SE IL PRIMO MI TRASFORMA la testa in una nuvola danzante, il secondo sembra che si diverta a distruggerla quella nuvola perché mira al taglio geometrico funzionale. È come confrontarsi con due sensi opposti dell’estetica e della femminilità, come andare una volta con l’amante sensibile e fantasioso e quella dopo con il genere strasem i mudant. Voi capite che c’è da restare traumatizzati soprattutto se con l’età hai compreso che del secondo tipo non ti importa più niente. A tutto ciò si aggiunge un sottile e strisciante senso di colpa, perché so che prima o poi tornerò dal poeta, che di sicuro si accorgerà dello scempio mosso alla sua opera, ma starà zitto in quanto conscio che molte donne sono portate a tradire i parrucchieri, anche se poi tornano sempre da quello che le soddisfa di più. A mia discolpa potrò sempre dire che l’adulterio è stato consumato per cause logistiche di forza maggiore, ma so già che il poeta soffrirà e non potrebbe essere altrimenti perché è come vedere un aratro che passa sopra il fragile giardino che hai curato con tanta attenzione.

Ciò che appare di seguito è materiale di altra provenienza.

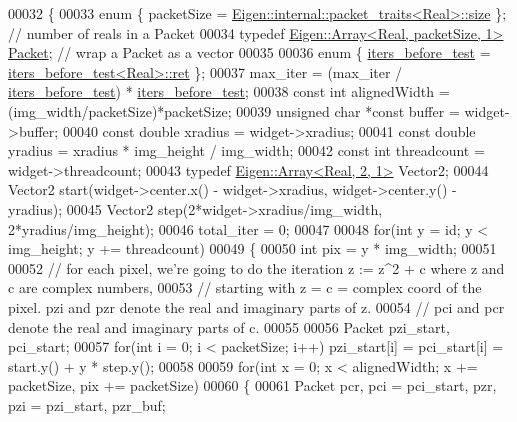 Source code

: \begin{DoxyCode}
00032 \{
00033   \textcolor{keyword}{enum} \{ packetSize = \hyperlink{struct_eigen_1_1internal_1_1packet__traits}{Eigen::internal::packet\_traits<Real>::size} 
      \}; \textcolor{comment}{// number of reals in a Packet}
00034   \textcolor{keyword}{typedef} \hyperlink{group___core___module_class_eigen_1_1_array}{Eigen::Array<Real, packetSize, 1>} 
      \hyperlink{group___sparse_core___module}{Packet}; \textcolor{comment}{// wrap a Packet as a vector}
00035 
00036   \textcolor{keyword}{enum} \{ \hyperlink{structiters__before__test}{iters\_before\_test} = \hyperlink{structiters__before__test}{iters\_before\_test<Real>::ret} \};
00037   max\_iter = (max\_iter / \hyperlink{structiters__before__test}{iters\_before\_test}) * \hyperlink{structiters__before__test}{iters\_before\_test};
00038   \textcolor{keyword}{const} \textcolor{keywordtype}{int} alignedWidth = (img\_width/packetSize)*packetSize;
00039   \textcolor{keywordtype}{unsigned} \textcolor{keywordtype}{char} *\textcolor{keyword}{const} buffer = widget->buffer;
00040   \textcolor{keyword}{const} \textcolor{keywordtype}{double} xradius = widget->xradius;
00041   \textcolor{keyword}{const} \textcolor{keywordtype}{double} yradius = xradius * img\_height / img\_width;
00042   \textcolor{keyword}{const} \textcolor{keywordtype}{int} threadcount = widget->threadcount;
00043   \textcolor{keyword}{typedef} \hyperlink{group___core___module_class_eigen_1_1_array}{Eigen::Array<Real, 2, 1>} Vector2;
00044   Vector2 start(widget->center.x() - widget->xradius, widget->center.y() - yradius);
00045   Vector2 step(2*widget->xradius/img\_width, 2*yradius/img\_height);
00046   total\_iter = 0;
00047 
00048   \textcolor{keywordflow}{for}(\textcolor{keywordtype}{int} y = \textcolor{keywordtype}{id}; y < img\_height; y += threadcount)
00049   \{
00050     \textcolor{keywordtype}{int} pix = y * img\_width;
00051 
00052     \textcolor{comment}{// for each pixel, we're going to do the iteration z := z^2 + c where z and c are complex numbers, }
00053     \textcolor{comment}{// starting with z = c = complex coord of the pixel. pzi and pzr denote the real and imaginary parts of
       z.}
00054     \textcolor{comment}{// pci and pcr denote the real and imaginary parts of c.}
00055 
00056     Packet pzi\_start, pci\_start;
00057     \textcolor{keywordflow}{for}(\textcolor{keywordtype}{int} i = 0; i < packetSize; i++) pzi\_start[i] = pci\_start[i] = start.y() + y * step.y();
00058 
00059     \textcolor{keywordflow}{for}(\textcolor{keywordtype}{int} x = 0; x < alignedWidth; x += packetSize, pix += packetSize)
00060     \{
00061       Packet pcr, pci = pci\_start, pzr, pzi = pzi\_start, pzr\_buf;

\end{DoxyCode}
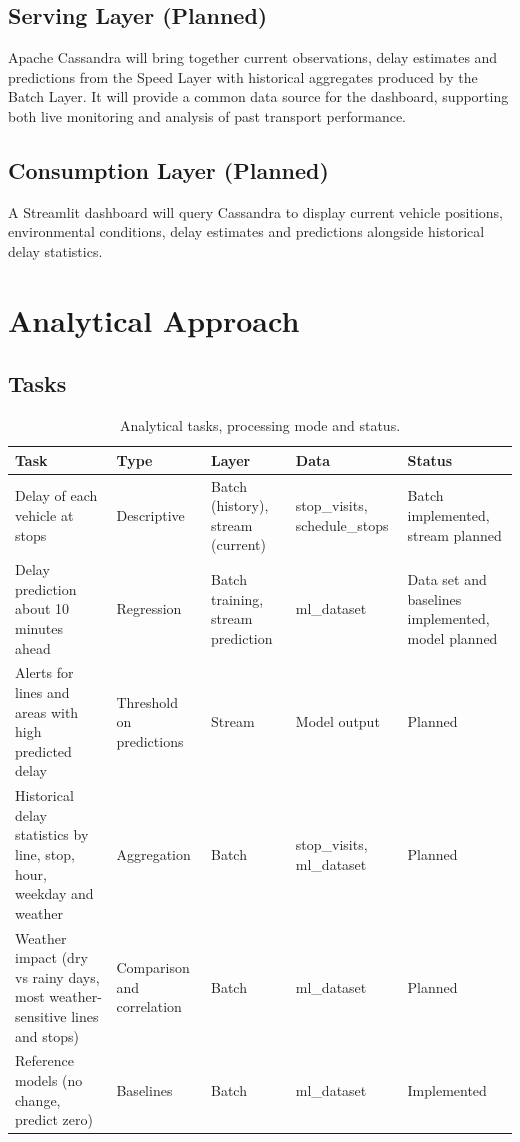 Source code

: \documentclass[11pt]{article}
\begin{document}
\subsection{Serving Layer (Planned)}

Apache Cassandra will bring together current observations, delay estimates and predictions from the Speed Layer with historical aggregates produced by the Batch Layer. It will provide a common data source for the dashboard, supporting both live monitoring and analysis of past transport performance.

\subsection{Consumption Layer (Planned)}

A Streamlit dashboard will query Cassandra to display current vehicle positions, environmental conditions, delay estimates and predictions alongside historical delay statistics.

\section{Analytical Approach}
\label{sec:analytics}

\subsection{Tasks}

\begin{table}[H]
\centering
\small
\caption{Analytical tasks, processing mode and status.}\label{tab:tasks}
\begin{tabular}{|>{\raggedright\arraybackslash}p{3.1cm}|>{\raggedright\arraybackslash}p{2.2cm}|>{\raggedright\arraybackslash}p{2.3cm}|>{\raggedright\arraybackslash}p{2.4cm}|>{\raggedright\arraybackslash}p{2.5cm}|}
\hline
\textbf{Task} & \textbf{Type} & \textbf{Layer} & \textbf{Data} & \textbf{Status} \\
\hline
Delay of each vehicle at stops & Descriptive & Batch (history), stream (current) & stop\_visits, schedule\_stops & Batch implemented, stream planned \\
\hline
Delay prediction about 10 minutes ahead & Regression & Batch training, stream prediction & ml\_dataset & Data set and baselines implemented, model planned \\
\hline
Alerts for lines and areas with high predicted delay & Threshold on predictions & Stream & Model output & Planned \\
\hline
Historical delay statistics by line, stop, hour, weekday and weather & Aggregation & Batch & stop\_visits, ml\_dataset & Planned \\
\hline
Weather impact (dry vs rainy days, most weather-sensitive lines and stops) & Comparison and correlation & Batch & ml\_dataset & Planned \\
\hline
Reference models (no change, predict zero) & Baselines & Batch & ml\_dataset & Implemented \\
\hline
\end{tabular}
\end{table}
\end{document}
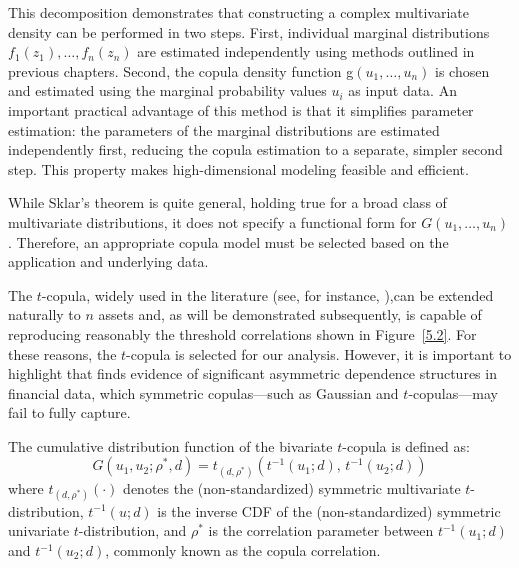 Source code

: This decomposition demonstrates that constructing a complex multivariate density can be performed in two steps. First, individual marginal distributions $f_1(z_1), \ldots, f_n(z_n)$ are estimated independently using methods outlined in previous chapters. Second, the copula density function g$(u_1, \ldots, u_n)$ is chosen and estimated using the marginal probability values $u_i$ as input data.
\newpage
An important practical advantage of this method is that it simplifies parameter estimation: the parameters of the marginal distributions are estimated independently first, reducing the copula estimation to a separate, simpler second step. This property makes high-dimensional modeling feasible and efficient.

While Sklar’s theorem is quite general, holding true for a broad class of multivariate distributions, it does not specify a functional form for $G(u_1, \ldots, u_n)$. Therefore, an appropriate copula model must be selected based on the application and underlying data.

The $t$-copula, widely used in the literature (see, for instance, ),can be extended naturally to $n$ assets and, as will be demonstrated subsequently, is capable of reproducing reasonably the threshold correlations shown in Figure~\ref{5.2}. For these reasons, the $t$-copula is selected for our analysis. However, it is important to highlight that  finds evidence of significant asymmetric dependence structures in financial data, which symmetric copulas—such as Gaussian and $t$-copulas—may fail to fully capture.

The cumulative distribution function of the bivariate $t$-copula is defined as:
\begin{equation}
G(u_1, u_2; \rho^*, d) = t_{(d, \rho^*)} \left( t^{-1}(u_1; d), \, t^{-1}(u_2; d) \right)
\label{eq:5.2}
\end{equation}
where $t_{(d,\rho^*)}(\cdot)$ denotes the (non-standardized) symmetric multivariate $t$-distribution, $t^{-1}(u; d)$ is the inverse CDF of the (non-standardized) symmetric univariate $t$-distribution, and $\rho^*$ is the correlation parameter between $t^{-1}(u_1; d)$ and $t^{-1}(u_2; d)$, commonly known as the copula correlation.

L’altro, il rasoiante, non ha di questi patemi, non soffre lui, gli basta piazzarti sulla testa il suo timbro. Il rapporto con il parrucchiere è come una storia d’amore con i suoi alti e bassi, giorni sì e giorni no, colpi di fulmine e crisi, infedeltà e ritorni di fiamma, incontri del destino e storie dimenticabili. Trovare quello giusto è un po’ come andare in analisi e per questo a volte ci si impiegano anni, o si fanno anche cento chilometri per raggiungerlo. Sempre per questo, ci sono donne capaci di cambiare tre o quattro mariti, sei o sette amanti, ma quando incontrano il parrucchiere perfetto non lo mollano più. Pandemia permettendo.